Movement to thin or zero-client
The healthcare profession is undergoing a movement to web-based, thin-client environments that do not require many – if any – software downloads to workstations or PCs. While this model is employed in a variety of industries,
it has been difficult to achieve when working with extremely large medical image data sets.
This is changing: newer PACS platforms support the thin-client viewing of key images and reports by referring physicians and other users, and interactive, web-based 3D toolsets are beginning to be commercialised. Moving forward, developers will continue to reduce the 'weight' of advanced applications and evolve viewing and processing capabilities to the point where a complete set of clinical tools can be available to pure thin-clients without sacrificing capabilities or speed of access.
EMRs are incomplete without medical images
Adoption of EMR/electronic health record (EHR) systems is a worldwide trend, and in many cases they are either suggested or required by regional or national government entities. Today, most EMR/EHR systems have trouble supporting imaging information, which represents a significant amount of a patient's medical record.

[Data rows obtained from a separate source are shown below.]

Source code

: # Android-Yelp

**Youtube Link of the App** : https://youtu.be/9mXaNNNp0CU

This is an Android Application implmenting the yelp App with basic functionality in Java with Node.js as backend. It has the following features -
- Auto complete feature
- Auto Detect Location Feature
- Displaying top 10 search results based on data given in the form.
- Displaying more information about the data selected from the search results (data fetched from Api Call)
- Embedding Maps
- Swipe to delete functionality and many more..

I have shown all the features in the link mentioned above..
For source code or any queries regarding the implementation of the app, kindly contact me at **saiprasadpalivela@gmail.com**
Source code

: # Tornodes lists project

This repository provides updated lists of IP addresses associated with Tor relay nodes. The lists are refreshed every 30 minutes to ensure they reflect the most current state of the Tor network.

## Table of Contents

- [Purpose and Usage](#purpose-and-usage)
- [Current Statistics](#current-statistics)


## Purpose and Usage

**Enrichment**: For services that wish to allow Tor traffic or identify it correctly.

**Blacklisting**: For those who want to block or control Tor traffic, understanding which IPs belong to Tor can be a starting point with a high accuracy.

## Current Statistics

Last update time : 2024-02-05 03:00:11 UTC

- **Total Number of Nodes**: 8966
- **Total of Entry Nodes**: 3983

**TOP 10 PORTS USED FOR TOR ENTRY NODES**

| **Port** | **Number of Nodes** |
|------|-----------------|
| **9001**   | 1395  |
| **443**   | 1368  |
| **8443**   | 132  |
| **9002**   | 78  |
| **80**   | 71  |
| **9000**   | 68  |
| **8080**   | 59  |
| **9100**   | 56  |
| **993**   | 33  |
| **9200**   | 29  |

PACS solutions will need to support an easy, open and seamless interface for exporting imaging studies to EMR/EHR systems, so that clinicians gain a holistic view of a patient's history and current condition. This can lead to a higher level of patient care through more accurate diagnosis and treatment.
Paying for PACS on a usage basis
Healthcare providers worldwide now have the option of purchasing PACS functionality as a pay-per-use service, which delivers complete functionality while lowering the users' total cost of ownership. It also eliminates the danger of obsolescence since the supplier continuously maintains and upgrades its data centres and on-site technology. In a software-as-a-service model, healthcare providers connect to secure, remote data centres hosted and managed by a supplier.

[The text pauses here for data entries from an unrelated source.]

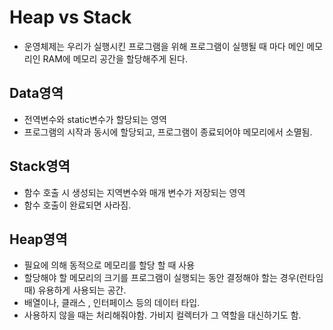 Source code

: # Heap vs Stack
-	운영체제는 우리가 실행시킨 프로그램을 위해 프로그램이 실행될 때 마다 메인 메모리인 RAM에 메모리 공간을 할당해주게 된다.

## Data영역 
- 전역변수와 static변수가 할당되는 영역
- 프로그램의 시작과 동시에 할당되고, 프로그램이 종료되어야 메모리에서 소멸됨.

## Stack영역
- 함수 호출 시 생성되는 지역변수와 매개 변수가 저장되는 영역
- 함수 호출이 완료되면 사라짐.

## Heap영역
- 필요에 의해 동적으로 메모리를 할당 할 때 사용
- 할당해야 할 메모리의 크기를 프로그램이 실행되는 동안 결정해야 할는 경우(런타임 때) 유용하게 사용되는 공간.
- 배열이나, 클래스 , 인터페이스 등의 데이터 타입.
- 사용하지 않을 때는 처리해줘야함. 가비지 컬렉터가 그 역할을 대신하기도 함. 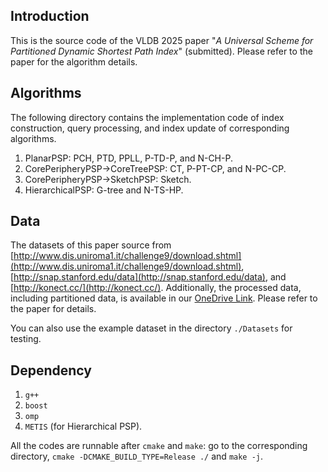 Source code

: ## Introduction
This is the source code of the VLDB 2025 paper "*A Universal Scheme for Partitioned Dynamic Shortest Path Index*" (submitted). Please refer to the paper for the algorithm details.

## Algorithms

The following directory contains the implementation code of index construction, query processing, and index update of corresponding algorithms.

1. PlanarPSP: PCH, PTD, PPLL, P-TD-P, and N-CH-P.
1. CorePeripheryPSP->CoreTreePSP: CT, P-PT-CP, and N-PC-CP.
1. CorePeripheryPSP->SketchPSP: Sketch.
1. HierarchicalPSP: G-tree and N-TS-HP.

## Data
The datasets of this paper source from [http://www.dis.uniroma1.it/challenge9/download.shtml](http://www.dis.uniroma1.it/challenge9/download.shtml), [http://snap.stanford.edu/data](http://snap.stanford.edu/data), and [http://konect.cc/](http://konect.cc/). 
Additionally, the processed data, including partitioned data, is available in our [OneDrive Link](https://hkustgz-my.sharepoint.com/:f:/g/personal/xzhouby_connect_hkust-gz_edu_cn/EkEOQqUbSMZKioVFPdUvJisBSvhvzn0dR-ubJtpt7pmX5A?e=UWolbO). Please refer to the paper for details.

You can also use the example dataset in the directory `./Datasets` for testing.


## Dependency

1. `g++` 
2. `boost`
3. `omp`
1. `METIS` (for Hierarchical PSP).

All the codes are runnable after `cmake` and `make`: go to the corresponding directory, `cmake -DCMAKE_BUILD_TYPE=Release ./` and `make -j`.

As patient information can be shared with authorised physicians over an internet connection, there is no need to build, maintain and upgrade a complex infrastructure. This service enables convenient remote reading for a primary diagnosis, as well as the ability to obtain a second opinion from another radiologist or specialist. The PACS service is an operating expense, with the monthly fee dependent on the number of imaging exams produced each month.

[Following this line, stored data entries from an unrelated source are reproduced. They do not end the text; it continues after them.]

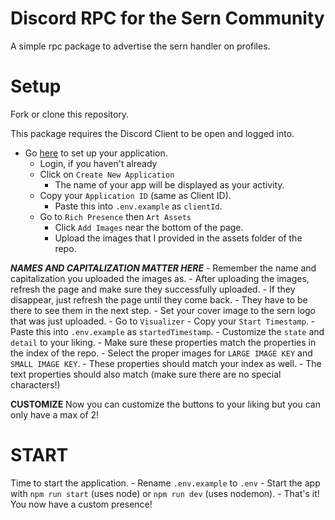 # Discord RPC for the Sern Community

A simple rpc package to advertise the sern handler on profiles.

# Setup

Fork or clone this repository.

This package requires the Discord Client to be open and logged into.

- Go [here](https://discord.com/developers/applications/) to set up your application. 
    - Login, if you haven't already 
    - Click on `Create New Application` 
        - The name of your app will be displayed as your activity. 
    - Copy your `Application ID` (same as Client ID). 
        - Paste this into `.env.example` as `clientId`. 
    - Go to `Rich Presence` then `Art Assets` 
        - Click `Add Images` near the bottom of the page. 
        - Upload the images that I provided in the assets folder of the repo. 

**_NAMES AND CAPITALIZATION MATTER HERE_** 
    - Remember the name and capitalization you uploaded the images as. 
        - After uploading the images, refresh the page and make sure they successfully uploaded. 
            - If they disappear, just refresh the page until they come back. 
            - They have to be there to see them in the next step. 
        - Set your cover image to the sern logo that was just uploaded. 
    - Go to `Visualizer` 
        - Copy your `Start Timestamp`. 
            - Paste this into `.env.example` as `startedTimestamp`. 
        - Customize the `state` and `detail` to your liking. 
            - Make sure these properties match the properties in the index of the repo. 
        - Select the proper images for `LARGE IMAGE KEY` and `SMALL IMAGE KEY`. 
            - These properties should match your index as well. 
            - The text properties should also match (make sure there are no special characters!)

**CUSTOMIZE**
Now you can customize the buttons to your liking but you can only have a max of 2!

# START
Time to start the application. 
    - Rename `.env.example` to `.env` 
    - Start the app with `npm run start` (uses node) or `npm run dev` (uses nodemon). 
    - That's it! You now have a custom presence!
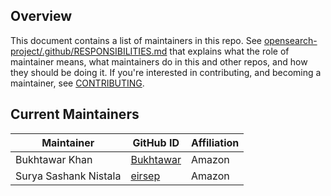 ## Overview

This document contains a list of maintainers in this repo. See [opensearch-project/.github/RESPONSIBILITIES.md](https://github.com/opensearch-project/.github/blob/main/RESPONSIBILITIES.md#maintainer-responsibilities) that explains what the role of maintainer means, what maintainers do in this and other repos, and how they should be doing it. If you're interested in contributing, and becoming a maintainer, see [CONTRIBUTING](CONTRIBUTING.md).

## Current Maintainers

| Maintainer            | GitHub ID                                       | Affiliation |
| --------------------- | ----------------------------------------------- | ----------- |
| Bukhtawar Khan        | [Bukhtawar](https://github.com/Bukhtawar)       | Amazon      |
| Surya Sashank Nistala | [eirsep](https://github.com/eirsep)             | Amazon      |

Going forward, we may see enterprise-level hospitals making a full capital investment, but a majority of private hospitals will increasingly adopt a pay-per-use model, which will include a full suite of a radiology information system, PACS and clinical archiving.
The ageing populations of Europe, the US and other regions will create a greater demand for healthcare services than ever before. Flexible and efficient PACS solutions can play a vital role as healthcare institutions struggle to handle a burgeoning demand for imaging services while simultaneously containing costs and ensuring a high level of care.
To accomplish these goals, PACS solutions need to deliver a comprehensive suite of embedded clinical tools, share a common workflow among disparate systems, embrace thin-client and mobile environments, seamlessly integrate with EMR/EHRs and health information exchanges, and offer flexible business models. Achieving these ambitious objectives will have a positive effect on the health of millions of people worldwide.